Supplied entries:
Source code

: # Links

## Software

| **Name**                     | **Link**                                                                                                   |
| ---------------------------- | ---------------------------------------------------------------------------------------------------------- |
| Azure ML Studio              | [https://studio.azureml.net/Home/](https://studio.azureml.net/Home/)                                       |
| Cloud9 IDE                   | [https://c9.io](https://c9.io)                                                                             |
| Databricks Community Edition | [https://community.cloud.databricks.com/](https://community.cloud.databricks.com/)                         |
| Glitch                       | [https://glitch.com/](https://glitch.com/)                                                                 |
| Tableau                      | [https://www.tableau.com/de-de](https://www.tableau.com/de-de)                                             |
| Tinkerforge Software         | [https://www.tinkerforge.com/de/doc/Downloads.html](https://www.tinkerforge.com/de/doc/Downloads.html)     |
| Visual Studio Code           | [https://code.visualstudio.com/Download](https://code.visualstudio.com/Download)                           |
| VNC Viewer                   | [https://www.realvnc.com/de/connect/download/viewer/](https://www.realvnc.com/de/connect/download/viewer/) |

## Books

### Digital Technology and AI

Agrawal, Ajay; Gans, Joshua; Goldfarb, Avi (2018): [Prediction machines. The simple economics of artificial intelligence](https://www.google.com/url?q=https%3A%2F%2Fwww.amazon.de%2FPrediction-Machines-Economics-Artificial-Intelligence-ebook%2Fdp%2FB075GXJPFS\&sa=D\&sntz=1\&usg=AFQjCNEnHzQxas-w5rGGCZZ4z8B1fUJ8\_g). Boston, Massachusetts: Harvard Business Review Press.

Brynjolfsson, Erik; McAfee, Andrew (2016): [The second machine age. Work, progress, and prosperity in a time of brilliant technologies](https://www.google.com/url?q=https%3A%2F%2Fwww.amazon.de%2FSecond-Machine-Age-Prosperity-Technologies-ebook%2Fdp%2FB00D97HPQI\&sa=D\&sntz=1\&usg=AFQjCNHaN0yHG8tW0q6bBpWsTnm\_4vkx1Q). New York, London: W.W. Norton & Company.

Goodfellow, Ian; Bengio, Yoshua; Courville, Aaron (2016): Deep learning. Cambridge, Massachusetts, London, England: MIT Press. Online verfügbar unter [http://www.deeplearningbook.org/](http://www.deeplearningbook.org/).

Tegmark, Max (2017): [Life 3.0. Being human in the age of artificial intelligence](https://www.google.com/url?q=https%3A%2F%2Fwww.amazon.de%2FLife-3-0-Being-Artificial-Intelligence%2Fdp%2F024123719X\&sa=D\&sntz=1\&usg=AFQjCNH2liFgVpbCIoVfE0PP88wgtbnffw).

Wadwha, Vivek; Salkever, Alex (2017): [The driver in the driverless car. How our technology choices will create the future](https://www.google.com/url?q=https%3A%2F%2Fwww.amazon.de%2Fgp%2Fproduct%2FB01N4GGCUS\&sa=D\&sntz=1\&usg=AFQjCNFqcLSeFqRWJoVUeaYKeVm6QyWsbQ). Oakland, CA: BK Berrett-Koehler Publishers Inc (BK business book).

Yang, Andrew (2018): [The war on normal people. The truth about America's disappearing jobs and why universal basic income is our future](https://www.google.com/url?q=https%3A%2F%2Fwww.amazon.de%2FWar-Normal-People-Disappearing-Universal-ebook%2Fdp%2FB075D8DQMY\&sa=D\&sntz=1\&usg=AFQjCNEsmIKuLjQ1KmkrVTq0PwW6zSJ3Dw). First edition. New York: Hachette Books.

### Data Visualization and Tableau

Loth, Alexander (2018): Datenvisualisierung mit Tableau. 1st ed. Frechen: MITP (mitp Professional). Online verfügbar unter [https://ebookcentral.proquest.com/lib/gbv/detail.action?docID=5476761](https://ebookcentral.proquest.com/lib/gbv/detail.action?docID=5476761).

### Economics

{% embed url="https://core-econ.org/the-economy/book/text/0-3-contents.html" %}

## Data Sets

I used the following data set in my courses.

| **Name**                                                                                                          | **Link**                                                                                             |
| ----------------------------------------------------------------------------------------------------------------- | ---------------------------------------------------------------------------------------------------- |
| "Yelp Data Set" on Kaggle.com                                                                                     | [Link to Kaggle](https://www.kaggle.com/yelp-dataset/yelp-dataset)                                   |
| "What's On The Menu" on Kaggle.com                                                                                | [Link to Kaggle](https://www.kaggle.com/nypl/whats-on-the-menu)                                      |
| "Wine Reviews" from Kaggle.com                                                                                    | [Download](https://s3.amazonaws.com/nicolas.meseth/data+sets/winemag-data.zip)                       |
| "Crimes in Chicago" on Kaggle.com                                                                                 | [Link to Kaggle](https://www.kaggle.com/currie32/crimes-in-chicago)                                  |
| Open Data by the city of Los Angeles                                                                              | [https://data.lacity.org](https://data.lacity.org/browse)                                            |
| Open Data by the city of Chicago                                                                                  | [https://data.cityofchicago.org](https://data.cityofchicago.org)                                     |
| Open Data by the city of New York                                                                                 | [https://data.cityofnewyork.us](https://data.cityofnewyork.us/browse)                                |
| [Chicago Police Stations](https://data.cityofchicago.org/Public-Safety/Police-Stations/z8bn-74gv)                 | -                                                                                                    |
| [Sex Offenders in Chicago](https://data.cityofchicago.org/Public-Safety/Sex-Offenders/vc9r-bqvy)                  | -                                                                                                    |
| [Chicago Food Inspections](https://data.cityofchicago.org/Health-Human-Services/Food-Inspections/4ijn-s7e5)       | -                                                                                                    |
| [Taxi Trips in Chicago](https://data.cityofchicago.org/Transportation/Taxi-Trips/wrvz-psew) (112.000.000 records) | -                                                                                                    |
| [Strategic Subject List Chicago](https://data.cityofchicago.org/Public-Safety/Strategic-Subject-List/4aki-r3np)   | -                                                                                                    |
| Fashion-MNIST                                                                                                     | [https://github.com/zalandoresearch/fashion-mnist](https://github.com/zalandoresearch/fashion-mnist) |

What the task requires: All of the entries above should be written out again exactly.

Result:
Source code

: # Links

## Software

| **Name**                     | **Link**                                                                                                   |
| ---------------------------- | ---------------------------------------------------------------------------------------------------------- |
| Azure ML Studio              | [https://studio.azureml.net/Home/](https://studio.azureml.net/Home/)                                       |
| Cloud9 IDE                   | [https://c9.io](https://c9.io)                                                                             |
| Databricks Community Edition | [https://community.cloud.databricks.com/](https://community.cloud.databricks.com/)                         |
| Glitch                       | [https://glitch.com/](https://glitch.com/)                                                                 |
| Tableau                      | [https://www.tableau.com/de-de](https://www.tableau.com/de-de)                                             |
| Tinkerforge Software         | [https://www.tinkerforge.com/de/doc/Downloads.html](https://www.tinkerforge.com/de/doc/Downloads.html)     |
| Visual Studio Code           | [https://code.visualstudio.com/Download](https://code.visualstudio.com/Download)                           |
| VNC Viewer                   | [https://www.realvnc.com/de/connect/download/viewer/](https://www.realvnc.com/de/connect/download/viewer/) |

## Books

### Digital Technology and AI

Agrawal, Ajay; Gans, Joshua; Goldfarb, Avi (2018): [Prediction machines. The simple economics of artificial intelligence](https://www.google.com/url?q=https%3A%2F%2Fwww.amazon.de%2FPrediction-Machines-Economics-Artificial-Intelligence-ebook%2Fdp%2FB075GXJPFS\&sa=D\&sntz=1\&usg=AFQjCNEnHzQxas-w5rGGCZZ4z8B1fUJ8\_g). Boston, Massachusetts: Harvard Business Review Press.

Brynjolfsson, Erik; McAfee, Andrew (2016): [The second machine age. Work, progress, and prosperity in a time of brilliant technologies](https://www.google.com/url?q=https%3A%2F%2Fwww.amazon.de%2FSecond-Machine-Age-Prosperity-Technologies-ebook%2Fdp%2FB00D97HPQI\&sa=D\&sntz=1\&usg=AFQjCNHaN0yHG8tW0q6bBpWsTnm\_4vkx1Q). New York, London: W.W. Norton & Company.

Goodfellow, Ian; Bengio, Yoshua; Courville, Aaron (2016): Deep learning. Cambridge, Massachusetts, London, England: MIT Press. Online verfügbar unter [http://www.deeplearningbook.org/](http://www.deeplearningbook.org/).

Tegmark, Max (2017): [Life 3.0. Being human in the age of artificial intelligence](https://www.google.com/url?q=https%3A%2F%2Fwww.amazon.de%2FLife-3-0-Being-Artificial-Intelligence%2Fdp%2F024123719X\&sa=D\&sntz=1\&usg=AFQjCNH2liFgVpbCIoVfE0PP88wgtbnffw).

Wadwha, Vivek; Salkever, Alex (2017): [The driver in the driverless car. How our technology choices will create the future](https://www.google.com/url?q=https%3A%2F%2Fwww.amazon.de%2Fgp%2Fproduct%2FB01N4GGCUS\&sa=D\&sntz=1\&usg=AFQjCNFqcLSeFqRWJoVUeaYKeVm6QyWsbQ). Oakland, CA: BK Berrett-Koehler Publishers Inc (BK business book).

Yang, Andrew (2018): [The war on normal people. The truth about America's disappearing jobs and why universal basic income is our future](https://www.google.com/url?q=https%3A%2F%2Fwww.amazon.de%2FWar-Normal-People-Disappearing-Universal-ebook%2Fdp%2FB075D8DQMY\&sa=D\&sntz=1\&usg=AFQjCNEsmIKuLjQ1KmkrVTq0PwW6zSJ3Dw). First edition. New York: Hachette Books.

### Data Visualization and Tableau

Loth, Alexander (2018): Datenvisualisierung mit Tableau. 1st ed. Frechen: MITP (mitp Professional). Online verfügbar unter [https://ebookcentral.proquest.com/lib/gbv/detail.action?docID=5476761](https://ebookcentral.proquest.com/lib/gbv/detail.action?docID=5476761).

### Economics

{% embed url="https://core-econ.org/the-economy/book/text/0-3-contents.html" %}

## Data Sets

I used the following data set in my courses.

| **Name**                                                                                                          | **Link**                                                                                             |
| ----------------------------------------------------------------------------------------------------------------- | ---------------------------------------------------------------------------------------------------- |
| "Yelp Data Set" on Kaggle.com                                                                                     | [Link to Kaggle](https://www.kaggle.com/yelp-dataset/yelp-dataset)                                   |
| "What's On The Menu" on Kaggle.com                                                                                | [Link to Kaggle](https://www.kaggle.com/nypl/whats-on-the-menu)                                      |
| "Wine Reviews" from Kaggle.com                                                                                    | [Download](https://s3.amazonaws.com/nicolas.meseth/data+sets/winemag-data.zip)                       |
| "Crimes in Chicago" on Kaggle.com                                                                                 | [Link to Kaggle](https://www.kaggle.com/currie32/crimes-in-chicago)                                  |
| Open Data by the city of Los Angeles                                                                              | [https://data.lacity.org](https://data.lacity.org/browse)                                            |
| Open Data by the city of Chicago                                                                                  | [https://data.cityofchicago.org](https://data.cityofchicago.org)                                     |
| Open Data by the city of New York                                                                                 | [https://data.cityofnewyork.us](https://data.cityofnewyork.us/browse)                                |
| [Chicago Police Stations](https://data.cityofchicago.org/Public-Safety/Police-Stations/z8bn-74gv)                 | -                                                                                                    |
| [Sex Offenders in Chicago](https://data.cityofchicago.org/Public-Safety/Sex-Offenders/vc9r-bqvy)                  | -                                                                                                    |
| [Chicago Food Inspections](https://data.cityofchicago.org/Health-Human-Services/Food-Inspections/4ijn-s7e5)       | -                                                                                                    |
| [Taxi Trips in Chicago](https://data.cityofchicago.org/Transportation/Taxi-Trips/wrvz-psew) (112.000.000 records) | -                                                                                                    |
| [Strategic Subject List Chicago](https://data.cityofchicago.org/Public-Safety/Strategic-Subject-List/4aki-r3np)   | -                                                                                                    |
| Fashion-MNIST                                                                                                     | [https://github.com/zalandoresearch/fashion-mnist](https://github.com/zalandoresearch/fashion-mnist) |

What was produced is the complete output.